While still within the base phase, I'll do a 9-14 mile medium long run on the weekend and build upon that until I've reached at least one 18-mile long run. I'll also work in some strides, short tempo runs, farklets, and hills, but nothing too intense, just enough to start getting used to the harder training coming up in the second phase (the strengthening phase). I'll also include some strength training 2-3 times a week for 20-30 minutes.

In the second phase, the strengthening phase, I'll be ready for some harder, more intense workouts. My training will include more hill work for leg strengthening, increase intensity in farklet and tempo runs and do some race pace intervals and faster than race pace intervals. I like to include a 5K or a 10K race during this time. I continue with strength training, but just 2 times a week. This phase will last 5-6 weeks.

Phase 3 is for sharpening or race preparation. This 4-5 week period is the most demanding phase and if done carefully I'll be well on my way to peaking.

I'll stop all strength training and focus on the demanding load that is in this phase.
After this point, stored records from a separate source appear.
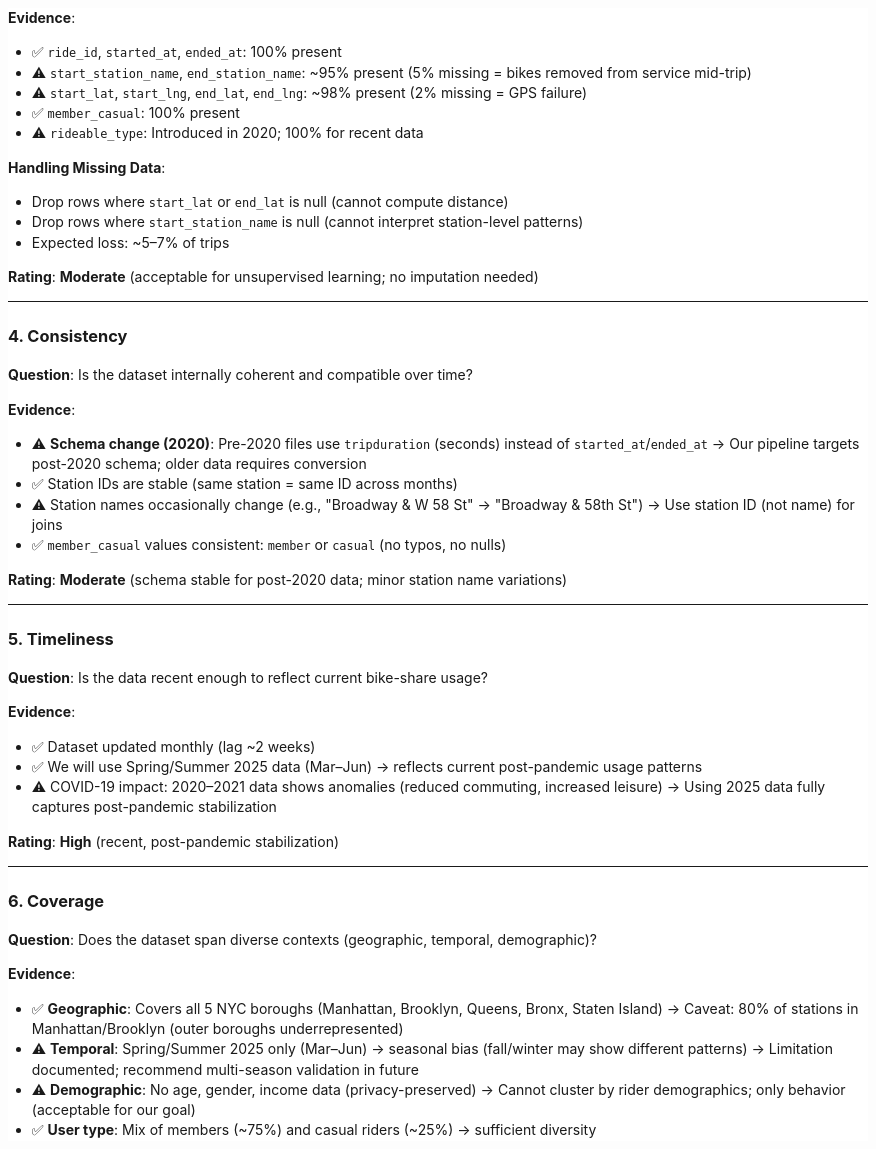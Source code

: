 **Evidence**:
- ✅ `ride_id`, `started_at`, `ended_at`: 100% present
- ⚠️ `start_station_name`, `end_station_name`: ~95% present (5% missing = bikes removed from service mid-trip)
- ⚠️ `start_lat`, `start_lng`, `end_lat`, `end_lng`: ~98% present (2% missing = GPS failure)
- ✅ `member_casual`: 100% present
- ⚠️ `rideable_type`: Introduced in 2020; 100% for recent data

**Handling Missing Data**:
- Drop rows where `start_lat` or `end_lat` is null (cannot compute distance)
- Drop rows where `start_station_name` is null (cannot interpret station-level patterns)
- Expected loss: ~5–7% of trips

**Rating**: **Moderate** (acceptable for unsupervised learning; no imputation needed)

---

### 4. Consistency
**Question**: Is the dataset internally coherent and compatible over time?

**Evidence**:
- ⚠️ **Schema change (2020)**: Pre-2020 files use `tripduration` (seconds) instead of `started_at`/`ended_at`
  → Our pipeline targets post-2020 schema; older data requires conversion
- ✅ Station IDs are stable (same station = same ID across months)
- ⚠️ Station names occasionally change (e.g., "Broadway & W 58 St" → "Broadway & 58th St")
  → Use station ID (not name) for joins
- ✅ `member_casual` values consistent: `member` or `casual` (no typos, no nulls)

**Rating**: **Moderate** (schema stable for post-2020 data; minor station name variations)

---

### 5. Timeliness
**Question**: Is the data recent enough to reflect current bike-share usage?

**Evidence**:
- ✅ Dataset updated monthly (lag ~2 weeks)
- ✅ We will use Spring/Summer 2025 data (Mar–Jun) → reflects current post-pandemic usage patterns
- ⚠️ COVID-19 impact: 2020–2021 data shows anomalies (reduced commuting, increased leisure)
  → Using 2025 data fully captures post-pandemic stabilization

**Rating**: **High** (recent, post-pandemic stabilization)

---

### 6. Coverage
**Question**: Does the dataset span diverse contexts (geographic, temporal, demographic)?

**Evidence**:
- ✅ **Geographic**: Covers all 5 NYC boroughs (Manhattan, Brooklyn, Queens, Bronx, Staten Island)
  → Caveat: 80% of stations in Manhattan/Brooklyn (outer boroughs underrepresented)
- ⚠️ **Temporal**: Spring/Summer 2025 only (Mar–Jun) → seasonal bias (fall/winter may show different patterns)
  → Limitation documented; recommend multi-season validation in future
- ⚠️ **Demographic**: No age, gender, income data (privacy-preserved)
  → Cannot cluster by rider demographics; only behavior (acceptable for our goal)
- ✅ **User type**: Mix of members (~75%) and casual riders (~25%) → sufficient diversity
I'll pick up on the intensity with more intervals and a little less emphasis on tempo runs. I'll keep the weekly mileage around 50 miles a week with some 5K race pace intervals ranging from 400m to 1200m and a short 1-2 minute jog recovery in between, once a week. I'll do some strides, a medium long run around mid week and a long run on the weekend. I'll also do some marathon pace runs and every other weekend, if I'm up to it, I'll do a few miles at marathon pace at the end of the long run. This phase is when I do my longest long run and will do it 4 weeks out from race day. I may even do a 5K or 10K race during this phase. The next and final phase is called tapering and will last 2 to 3 weeks. This is where I start decreasing total weekly mileage and length of my long runs. I will continue with some strides, do a speed workout, and a tempo run and the weekend long runs will be shorter in length for the first 1 or 2 weeks. Then, in the final week I'll do a couple of recovery runs with a few strides in one of the runs and a short run at marathon pace.
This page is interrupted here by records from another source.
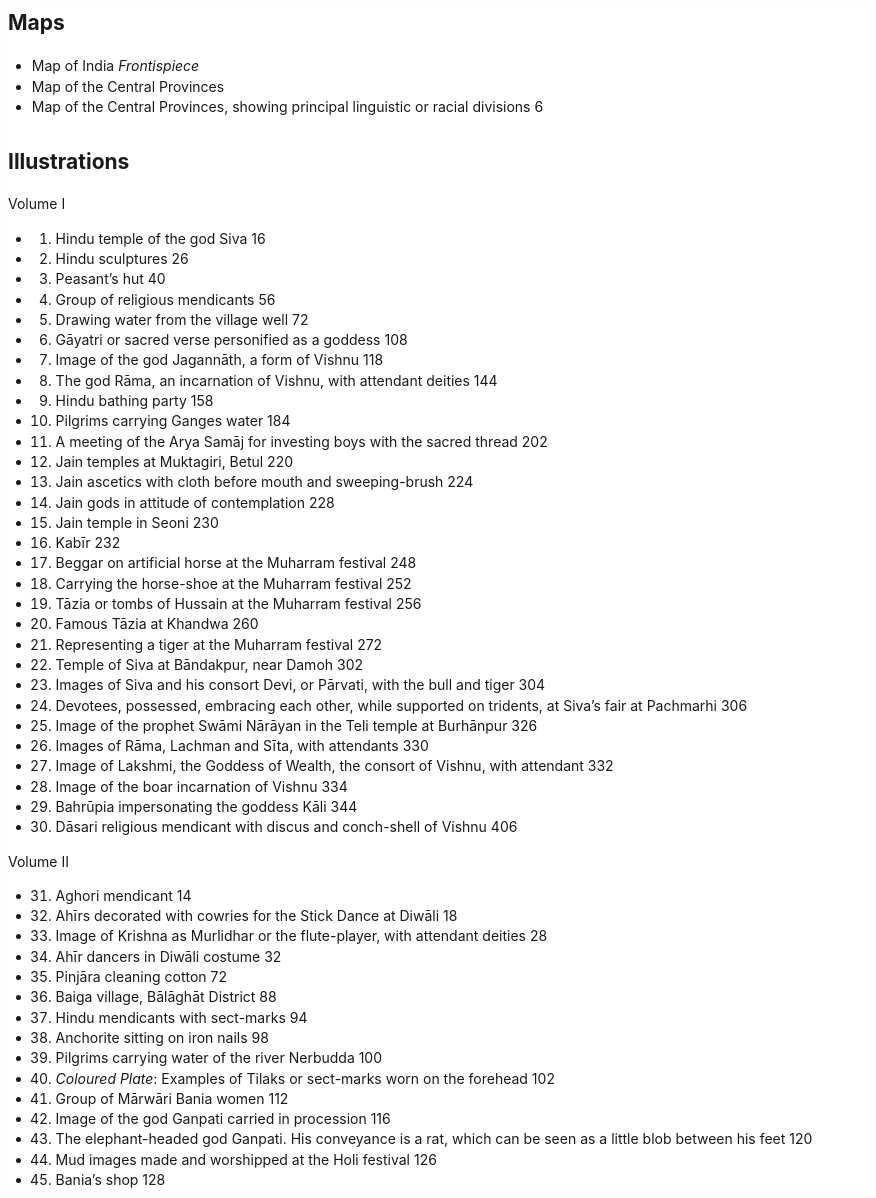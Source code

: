 



## Maps

+ Map of India *Frontispiece*  
+ Map of the Central Provinces  
+ Map of the Central Provinces, showing principal linguistic or racial divisions 6  



## Illustrations

Volume I 

+ 1. Hindu temple of the god Siva 16  
+ 2. Hindu sculptures 26  
+ 3. Peasant’s hut 40  
+ 4. Group of religious mendicants 56  
+ 5. Drawing water from the village well 72  
+ 6. Gāyatri or sacred verse personified as a goddess 108  
+ 7. Image of the god Jagannāth, a form of Vishnu 118  
+ 8. The god Rāma, an incarnation of Vishnu, with attendant deities 144  
+ 9. Hindu bathing party 158  
+ 10. Pilgrims carrying Ganges water 184  
+ 11. A meeting of the Arya Samāj for investing boys with the sacred thread 202  
+ 12. Jain temples at Muktagiri, Betul 220  
+ 13. Jain ascetics with cloth before mouth and sweeping-brush 224  
+ 14. Jain gods in attitude of contemplation 228  
+ 15. Jain temple in Seoni 230  
+ 16. Kabīr 232  
+ 17. Beggar on artificial horse at the Muharram festival 248  
+ 18. Carrying the horse-shoe at the Muharram festival 252  
+ 19. Tāzia or tombs of Hussain at the Muharram festival 256  
+ 20. Famous Tāzia at Khandwa 260  
+ 21. Representing a tiger at the Muharram festival 272  
+ 22. Temple of Siva at Bāndakpur, near Damoh 302  
+ 23. Images of Siva and his consort Devi, or Pārvati, with the bull and tiger 304  
+ 24. Devotees, possessed, embracing each other, while supported on tridents, at Siva’s fair at Pachmarhi 306  
+ 25. Image of the prophet Swāmi Nārāyan in the Teli temple at Burhānpur 326  
+ 26. Images of Rāma, Lachman and Sīta, with attendants 330  
+ 27. Image of Lakshmi, the Goddess of Wealth, the consort of Vishnu, with attendant 332  
+ 28. Image of the boar incarnation of Vishnu 334  
+ 29. Bahrūpia impersonating the goddess Kāli 344  
+ 30. Dāsari religious mendicant with discus and conch-shell of Vishnu 406  



Volume II 

+ 31. Aghori mendicant 14  
+ 32. Ahīrs decorated with cowries for the Stick Dance at Diwāli 18  
+ 33. Image of Krishna as Murlidhar or the flute-player, with attendant deities 28  
+ 34. Ahīr dancers in Diwāli costume 32  
+ 35. Pinjāra cleaning cotton 72  
+ 36. Baiga village, Bālāghāt District 88  
+ 37. Hindu mendicants with sect-marks 94  
+ 38. Anchorite sitting on iron nails 98  
+ 39. Pilgrims carrying water of the river Nerbudda 100  
+ 40. *Coloured Plate*: Examples of Tilaks or sect-marks worn on the forehead 102  
+ 41. Group of Mārwāri Bania women 112  
+ 42. Image of the god Ganpati carried in procession 116  
+ 43. The elephant-headed god Ganpati. His conveyance is a rat, which can be seen as a little blob between his feet 120  
+ 44. Mud images made and worshipped at the Holi festival 126  
+ 45. Bania’s shop 128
I may or may not do a short recovery run the day before the race. It all depends on how I feel, but normally I don't run at all because at this point a few short miles won't do a thing for me. I'm already as fit as I'm going to get and I don't want to do anything to risk injury the day before a big race. On the day of the race, I'll do some stretching to stay loose and for a race other than the marathon I'll do some short runs with a few strides, but I don't do anything other than stretch on marathon day. I need all the extra energy I can get.

In view of the full training cycle I must allow recovery within each phase of the training cycle as well. I'll decrease mileage by 70-80% and decrease intensity every 4th week throughout the full training cycle to give my body some rest and recovery. I also go with the hard-easy rule throughout the cycle. I used to schedule one hard day followed by one easy day, but any more, I have to give myself two easy days following a hard day. As much as I hate to admit it, the older I get the longer it takes to recover from a hard workout and the recovery is where your body actually becomes stronger. It is very important to get enough rest between hard days so as not to negate the hard work you put in on the harder days and to avoid injury.

Well, there you have it. A quick overview in of how I train for a marathon. Not a lot of detail on workouts and their purpose, but I'll delve into that in future articles.